The report also calls on the government to revise broadcasting guidelines to prohibit adverts of sugary drinks in or around any programmes that appeal to children and young people in any way.
It also says there should be provisions to stop such marketing around social and other non-broadcast media, and an end to the marketing of such products in schools, for example through sponsorship or branding of educational goods.
This would bring an end to the bizarre situation where, for example, tokens from innumerable packets of crisps have to be collected to buy a football for your child’s school — and the resulting calculation of the astronomical number of kicks that football would have to receive to equal the calorific intake of the crisps.
Another thing the report points out is the role of supermarkets in promotion of such food.

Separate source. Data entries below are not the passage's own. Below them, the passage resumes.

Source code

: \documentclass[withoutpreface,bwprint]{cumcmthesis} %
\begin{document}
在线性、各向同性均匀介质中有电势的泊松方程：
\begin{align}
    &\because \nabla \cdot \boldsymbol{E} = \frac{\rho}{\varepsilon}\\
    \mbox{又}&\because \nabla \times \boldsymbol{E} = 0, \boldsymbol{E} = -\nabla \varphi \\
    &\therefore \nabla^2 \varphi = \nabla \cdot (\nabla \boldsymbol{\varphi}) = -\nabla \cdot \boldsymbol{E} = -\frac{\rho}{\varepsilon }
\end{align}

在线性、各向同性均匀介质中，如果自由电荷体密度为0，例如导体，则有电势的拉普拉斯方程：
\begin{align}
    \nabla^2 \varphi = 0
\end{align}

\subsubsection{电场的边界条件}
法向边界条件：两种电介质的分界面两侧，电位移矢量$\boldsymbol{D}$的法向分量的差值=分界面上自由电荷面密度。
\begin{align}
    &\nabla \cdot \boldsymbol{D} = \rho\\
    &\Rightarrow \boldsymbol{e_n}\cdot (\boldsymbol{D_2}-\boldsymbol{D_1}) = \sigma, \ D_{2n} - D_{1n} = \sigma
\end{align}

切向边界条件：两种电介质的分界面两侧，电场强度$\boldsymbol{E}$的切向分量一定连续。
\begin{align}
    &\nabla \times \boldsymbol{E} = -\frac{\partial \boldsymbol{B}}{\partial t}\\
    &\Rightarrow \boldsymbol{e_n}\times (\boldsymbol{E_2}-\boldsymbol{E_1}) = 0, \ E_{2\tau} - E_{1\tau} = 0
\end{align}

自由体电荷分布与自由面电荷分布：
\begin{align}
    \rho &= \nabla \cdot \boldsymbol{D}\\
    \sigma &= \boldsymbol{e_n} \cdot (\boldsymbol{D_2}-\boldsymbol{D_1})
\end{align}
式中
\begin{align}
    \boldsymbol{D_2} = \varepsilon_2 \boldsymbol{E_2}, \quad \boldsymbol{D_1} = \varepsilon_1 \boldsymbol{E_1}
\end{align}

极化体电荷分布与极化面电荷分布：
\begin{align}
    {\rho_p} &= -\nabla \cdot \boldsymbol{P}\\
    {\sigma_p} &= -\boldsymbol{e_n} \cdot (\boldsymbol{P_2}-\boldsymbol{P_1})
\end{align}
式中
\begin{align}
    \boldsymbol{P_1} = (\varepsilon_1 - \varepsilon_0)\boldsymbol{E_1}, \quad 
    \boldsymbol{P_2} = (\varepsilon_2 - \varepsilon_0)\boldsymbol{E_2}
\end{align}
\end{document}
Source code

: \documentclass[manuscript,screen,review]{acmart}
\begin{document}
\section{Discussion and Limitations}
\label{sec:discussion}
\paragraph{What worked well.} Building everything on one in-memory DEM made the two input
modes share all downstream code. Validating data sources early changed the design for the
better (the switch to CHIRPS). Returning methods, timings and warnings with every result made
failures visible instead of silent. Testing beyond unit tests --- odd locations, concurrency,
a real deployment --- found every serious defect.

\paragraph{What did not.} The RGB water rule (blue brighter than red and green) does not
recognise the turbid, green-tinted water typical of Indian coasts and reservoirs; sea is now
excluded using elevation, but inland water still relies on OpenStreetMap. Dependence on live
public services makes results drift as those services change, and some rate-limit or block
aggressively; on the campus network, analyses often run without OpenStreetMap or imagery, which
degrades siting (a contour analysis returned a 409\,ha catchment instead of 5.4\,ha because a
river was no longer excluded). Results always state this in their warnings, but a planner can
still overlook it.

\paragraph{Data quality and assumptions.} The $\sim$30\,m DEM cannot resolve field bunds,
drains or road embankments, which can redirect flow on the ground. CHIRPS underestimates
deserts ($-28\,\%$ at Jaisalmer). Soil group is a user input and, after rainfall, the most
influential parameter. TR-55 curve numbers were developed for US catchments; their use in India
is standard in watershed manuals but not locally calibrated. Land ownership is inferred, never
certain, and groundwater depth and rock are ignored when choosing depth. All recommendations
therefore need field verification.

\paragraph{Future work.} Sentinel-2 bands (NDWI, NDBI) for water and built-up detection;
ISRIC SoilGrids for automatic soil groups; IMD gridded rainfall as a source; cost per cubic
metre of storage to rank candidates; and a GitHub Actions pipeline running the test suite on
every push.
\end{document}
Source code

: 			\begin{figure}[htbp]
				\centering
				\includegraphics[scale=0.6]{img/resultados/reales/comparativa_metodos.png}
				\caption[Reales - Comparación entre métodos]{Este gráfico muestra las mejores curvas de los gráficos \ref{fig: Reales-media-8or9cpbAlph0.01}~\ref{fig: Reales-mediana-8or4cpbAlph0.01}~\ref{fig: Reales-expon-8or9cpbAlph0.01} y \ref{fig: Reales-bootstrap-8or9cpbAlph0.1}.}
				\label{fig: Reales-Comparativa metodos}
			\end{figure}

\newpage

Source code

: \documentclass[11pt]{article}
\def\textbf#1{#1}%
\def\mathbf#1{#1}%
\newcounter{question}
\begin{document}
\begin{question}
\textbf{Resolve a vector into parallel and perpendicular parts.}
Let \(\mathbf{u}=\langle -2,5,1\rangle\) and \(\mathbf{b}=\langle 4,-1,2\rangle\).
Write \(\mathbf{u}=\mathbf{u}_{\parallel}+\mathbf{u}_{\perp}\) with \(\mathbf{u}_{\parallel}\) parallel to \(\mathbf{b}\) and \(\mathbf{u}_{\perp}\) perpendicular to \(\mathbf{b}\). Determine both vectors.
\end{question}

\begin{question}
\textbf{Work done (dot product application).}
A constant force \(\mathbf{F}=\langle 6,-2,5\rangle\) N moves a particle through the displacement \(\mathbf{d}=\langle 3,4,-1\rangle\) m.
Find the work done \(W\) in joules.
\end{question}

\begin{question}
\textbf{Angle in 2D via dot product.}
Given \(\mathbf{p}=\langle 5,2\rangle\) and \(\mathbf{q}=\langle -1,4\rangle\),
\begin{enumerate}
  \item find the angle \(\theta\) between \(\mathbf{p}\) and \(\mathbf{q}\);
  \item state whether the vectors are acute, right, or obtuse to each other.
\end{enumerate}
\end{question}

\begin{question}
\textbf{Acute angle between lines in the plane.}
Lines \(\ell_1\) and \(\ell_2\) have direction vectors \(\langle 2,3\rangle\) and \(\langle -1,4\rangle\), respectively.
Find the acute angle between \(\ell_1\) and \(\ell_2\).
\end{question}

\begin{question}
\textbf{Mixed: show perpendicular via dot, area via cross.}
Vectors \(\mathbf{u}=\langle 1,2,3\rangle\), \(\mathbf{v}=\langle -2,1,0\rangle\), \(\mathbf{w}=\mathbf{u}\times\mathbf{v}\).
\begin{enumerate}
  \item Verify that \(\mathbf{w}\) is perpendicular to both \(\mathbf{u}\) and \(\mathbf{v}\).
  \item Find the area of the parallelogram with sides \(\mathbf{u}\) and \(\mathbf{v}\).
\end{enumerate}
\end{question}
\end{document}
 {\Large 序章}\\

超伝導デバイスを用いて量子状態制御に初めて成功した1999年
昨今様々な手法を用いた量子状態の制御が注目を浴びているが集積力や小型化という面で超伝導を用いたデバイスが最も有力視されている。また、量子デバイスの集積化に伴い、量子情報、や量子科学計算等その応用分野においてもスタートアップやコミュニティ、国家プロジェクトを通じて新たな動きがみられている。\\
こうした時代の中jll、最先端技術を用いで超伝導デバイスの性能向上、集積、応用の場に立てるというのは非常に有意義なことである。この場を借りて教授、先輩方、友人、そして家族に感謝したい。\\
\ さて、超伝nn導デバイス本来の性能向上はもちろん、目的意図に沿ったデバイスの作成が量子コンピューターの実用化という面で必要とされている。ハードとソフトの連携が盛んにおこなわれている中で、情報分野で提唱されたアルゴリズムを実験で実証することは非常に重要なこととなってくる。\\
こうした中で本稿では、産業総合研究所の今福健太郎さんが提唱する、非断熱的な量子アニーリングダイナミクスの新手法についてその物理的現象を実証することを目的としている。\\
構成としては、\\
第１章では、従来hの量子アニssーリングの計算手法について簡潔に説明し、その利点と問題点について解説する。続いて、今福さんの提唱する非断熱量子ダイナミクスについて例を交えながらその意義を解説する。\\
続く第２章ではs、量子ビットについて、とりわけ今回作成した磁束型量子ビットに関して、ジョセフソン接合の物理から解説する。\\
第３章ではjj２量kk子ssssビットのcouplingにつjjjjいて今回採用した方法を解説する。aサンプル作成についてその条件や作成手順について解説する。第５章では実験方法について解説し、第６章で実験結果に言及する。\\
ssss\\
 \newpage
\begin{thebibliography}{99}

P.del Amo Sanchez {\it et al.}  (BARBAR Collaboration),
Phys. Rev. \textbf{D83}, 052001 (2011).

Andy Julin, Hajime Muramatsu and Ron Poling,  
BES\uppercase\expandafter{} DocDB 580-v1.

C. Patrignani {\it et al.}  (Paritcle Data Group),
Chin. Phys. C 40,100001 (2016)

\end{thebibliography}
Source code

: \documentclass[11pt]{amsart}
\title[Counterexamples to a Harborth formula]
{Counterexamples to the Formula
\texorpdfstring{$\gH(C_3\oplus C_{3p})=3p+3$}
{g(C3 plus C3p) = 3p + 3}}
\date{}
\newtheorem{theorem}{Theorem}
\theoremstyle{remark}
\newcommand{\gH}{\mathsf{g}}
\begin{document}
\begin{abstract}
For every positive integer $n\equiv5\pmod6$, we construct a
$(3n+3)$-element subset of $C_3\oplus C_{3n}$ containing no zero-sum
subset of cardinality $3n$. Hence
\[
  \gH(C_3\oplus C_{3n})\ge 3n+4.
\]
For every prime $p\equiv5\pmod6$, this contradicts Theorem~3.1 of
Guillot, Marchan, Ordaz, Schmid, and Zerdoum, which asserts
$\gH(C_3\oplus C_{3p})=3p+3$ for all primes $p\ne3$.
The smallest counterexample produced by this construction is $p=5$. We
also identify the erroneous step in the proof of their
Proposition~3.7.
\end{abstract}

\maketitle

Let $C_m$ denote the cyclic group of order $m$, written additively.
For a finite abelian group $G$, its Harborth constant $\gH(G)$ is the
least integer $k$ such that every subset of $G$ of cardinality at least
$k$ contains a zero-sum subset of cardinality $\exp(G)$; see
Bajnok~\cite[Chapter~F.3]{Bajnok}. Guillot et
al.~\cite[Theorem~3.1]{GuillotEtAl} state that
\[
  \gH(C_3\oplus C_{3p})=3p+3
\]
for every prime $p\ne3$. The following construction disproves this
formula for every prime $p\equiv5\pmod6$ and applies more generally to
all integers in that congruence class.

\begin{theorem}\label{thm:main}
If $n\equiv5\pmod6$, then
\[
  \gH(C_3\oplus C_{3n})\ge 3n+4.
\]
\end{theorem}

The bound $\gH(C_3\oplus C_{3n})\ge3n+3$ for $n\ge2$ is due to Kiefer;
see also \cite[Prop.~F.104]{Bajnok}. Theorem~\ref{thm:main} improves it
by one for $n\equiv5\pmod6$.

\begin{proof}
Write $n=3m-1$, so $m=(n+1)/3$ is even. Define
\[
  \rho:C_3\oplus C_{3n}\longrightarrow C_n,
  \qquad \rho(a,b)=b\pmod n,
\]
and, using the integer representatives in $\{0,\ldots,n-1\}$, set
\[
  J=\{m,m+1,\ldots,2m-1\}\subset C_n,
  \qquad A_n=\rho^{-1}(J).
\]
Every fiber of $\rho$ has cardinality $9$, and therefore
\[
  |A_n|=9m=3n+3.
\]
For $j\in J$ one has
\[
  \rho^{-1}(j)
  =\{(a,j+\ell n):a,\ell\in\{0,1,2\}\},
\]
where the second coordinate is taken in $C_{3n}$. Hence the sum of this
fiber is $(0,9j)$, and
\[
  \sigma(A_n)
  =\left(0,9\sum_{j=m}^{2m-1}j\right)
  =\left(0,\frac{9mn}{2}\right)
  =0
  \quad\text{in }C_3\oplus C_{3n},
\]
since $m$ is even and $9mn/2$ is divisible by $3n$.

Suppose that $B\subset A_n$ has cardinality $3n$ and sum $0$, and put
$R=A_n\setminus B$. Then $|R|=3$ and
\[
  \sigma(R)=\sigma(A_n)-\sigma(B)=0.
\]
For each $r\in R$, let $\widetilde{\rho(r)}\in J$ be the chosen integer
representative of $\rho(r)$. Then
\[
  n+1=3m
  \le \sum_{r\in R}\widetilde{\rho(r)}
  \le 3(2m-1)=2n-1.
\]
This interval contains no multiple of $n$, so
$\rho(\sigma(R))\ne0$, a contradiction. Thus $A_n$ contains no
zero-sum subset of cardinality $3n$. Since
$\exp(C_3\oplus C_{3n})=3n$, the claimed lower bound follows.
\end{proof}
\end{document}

The low-lying confectionery shelves near the checkout, for long the sworn enemy of the harassed parent, should go, says the report, and so too should the practice of ‘upselling’ unhealthy snacks at the time of payment in many shops.
Further, the report also calls for better education and consumer information. Instead of just relying on manufacturers for nutritional labelling on food items, there should be a mandatory, standardised approach based on the ‘traffic light’ system of colour coding, and unambiguous words such as ‘low’, ‘medium’ or ‘high’ to describe nutritional content, the report says.
The report also puts forward the role of schools in curbing obesity. The report notes that schools are also patchy in their provision of free fruit and vegetables to primary school children, with legal obligations varying around the UK.
Baroness Hollins says: ‘All academies and free schools must be subject to the same mandatory standards as state schools, as without them they are more likely to provide poor-quality food.’
Whatever children are fed in school, they will most likely face a gauntlet of fast-food shops as soon as they leave the gates. It was an issue brought up at the BMA annual representative meeting last month when Londonwide LMCs chief executive Michelle Drage said: ‘In Tower Hamlets, you can walk along the Mile End Road and see row after row … of fried-chicken shops, and that’s where the kids go.
‘Whose job is it to deal with the presence of fried-chicken shops and other fast food? It’s the local authorities but … even if they have the will, they don’t have the ability, or the law is not necessarily on their side to license or not license.’
The report agrees strongly with Dr Drage that local authorities should be given greater licensing powers to limit the ‘future number, clustering and over-concentration of fast-food outlets locally’.
The report also puts forward the issue of content of processed food and drink. Trans fats, saturated fats, salt and sugar can often be added during manufacture.
Recognising that the processes cannot change overnight, a staged approach is recommended. Within a year, no food or drink containing trans fats should be sold.
By 2017 there should be action to reduce salt levels systematically, and by 2020 there should be UK-wide targets on reducing calories, fat, saturated fat and sugar levels in a range of products.
For each — reflecting the signal failure of the voluntary approach to achieve comprehensive action — the report says regulatory measures should be implemented if the target is not met.
This tax would make the sugary drinks more expensive and thereby the consumption would decrease and making it more healthier for the consumers.
Sugary drinks do not actually benefit anyone and therefore, they are a huge problem to tackle with and this tax would help curb the consumption of sugary drinks, so its a positive move.